HOW TO COMPLETE THIS TASK:
Determine how many lines in the records below include the word "winbox" and output that number alone.

BEGIN

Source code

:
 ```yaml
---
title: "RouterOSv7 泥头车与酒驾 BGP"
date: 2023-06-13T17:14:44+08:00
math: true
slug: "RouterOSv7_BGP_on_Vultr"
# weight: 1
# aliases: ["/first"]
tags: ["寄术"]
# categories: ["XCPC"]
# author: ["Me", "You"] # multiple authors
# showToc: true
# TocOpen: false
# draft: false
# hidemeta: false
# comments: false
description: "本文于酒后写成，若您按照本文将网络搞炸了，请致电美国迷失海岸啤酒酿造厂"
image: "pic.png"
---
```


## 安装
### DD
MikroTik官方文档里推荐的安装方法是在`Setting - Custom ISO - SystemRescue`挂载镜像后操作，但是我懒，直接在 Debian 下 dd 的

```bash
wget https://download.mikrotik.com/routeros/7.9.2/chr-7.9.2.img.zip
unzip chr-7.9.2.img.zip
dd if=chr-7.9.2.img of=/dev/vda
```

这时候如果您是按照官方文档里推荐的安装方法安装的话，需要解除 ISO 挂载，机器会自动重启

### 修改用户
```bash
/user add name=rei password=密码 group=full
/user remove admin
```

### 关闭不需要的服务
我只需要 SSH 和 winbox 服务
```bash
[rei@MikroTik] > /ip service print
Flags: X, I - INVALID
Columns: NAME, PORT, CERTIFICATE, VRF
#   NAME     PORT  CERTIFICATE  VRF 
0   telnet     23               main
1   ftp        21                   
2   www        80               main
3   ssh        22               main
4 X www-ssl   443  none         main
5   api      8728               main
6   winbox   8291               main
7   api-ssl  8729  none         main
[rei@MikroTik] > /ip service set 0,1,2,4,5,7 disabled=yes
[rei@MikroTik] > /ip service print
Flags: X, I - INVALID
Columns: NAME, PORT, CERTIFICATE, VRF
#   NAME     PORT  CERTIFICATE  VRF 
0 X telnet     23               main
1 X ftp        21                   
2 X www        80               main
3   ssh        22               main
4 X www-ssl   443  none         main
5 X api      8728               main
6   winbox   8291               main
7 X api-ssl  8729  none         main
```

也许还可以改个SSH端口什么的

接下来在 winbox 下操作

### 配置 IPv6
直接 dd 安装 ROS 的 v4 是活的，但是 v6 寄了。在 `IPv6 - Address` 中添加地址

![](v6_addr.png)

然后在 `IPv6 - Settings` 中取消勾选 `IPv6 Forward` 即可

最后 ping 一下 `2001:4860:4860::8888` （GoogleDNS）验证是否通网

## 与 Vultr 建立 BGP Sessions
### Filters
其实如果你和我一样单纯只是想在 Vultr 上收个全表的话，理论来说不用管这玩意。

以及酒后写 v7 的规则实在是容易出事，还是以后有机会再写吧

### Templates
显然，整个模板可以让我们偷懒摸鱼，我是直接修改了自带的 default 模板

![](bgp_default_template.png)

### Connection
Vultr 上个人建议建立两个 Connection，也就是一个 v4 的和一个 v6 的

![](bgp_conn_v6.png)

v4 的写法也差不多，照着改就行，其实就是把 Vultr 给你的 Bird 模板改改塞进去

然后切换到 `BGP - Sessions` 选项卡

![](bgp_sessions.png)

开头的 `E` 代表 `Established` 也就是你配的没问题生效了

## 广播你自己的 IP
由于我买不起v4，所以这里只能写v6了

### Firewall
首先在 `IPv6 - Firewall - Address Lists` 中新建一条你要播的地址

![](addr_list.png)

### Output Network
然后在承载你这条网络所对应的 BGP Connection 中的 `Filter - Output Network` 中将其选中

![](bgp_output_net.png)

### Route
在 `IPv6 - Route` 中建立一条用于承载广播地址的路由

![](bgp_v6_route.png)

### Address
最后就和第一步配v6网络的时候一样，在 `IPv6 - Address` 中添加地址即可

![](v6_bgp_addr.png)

END

RESPONSE:
4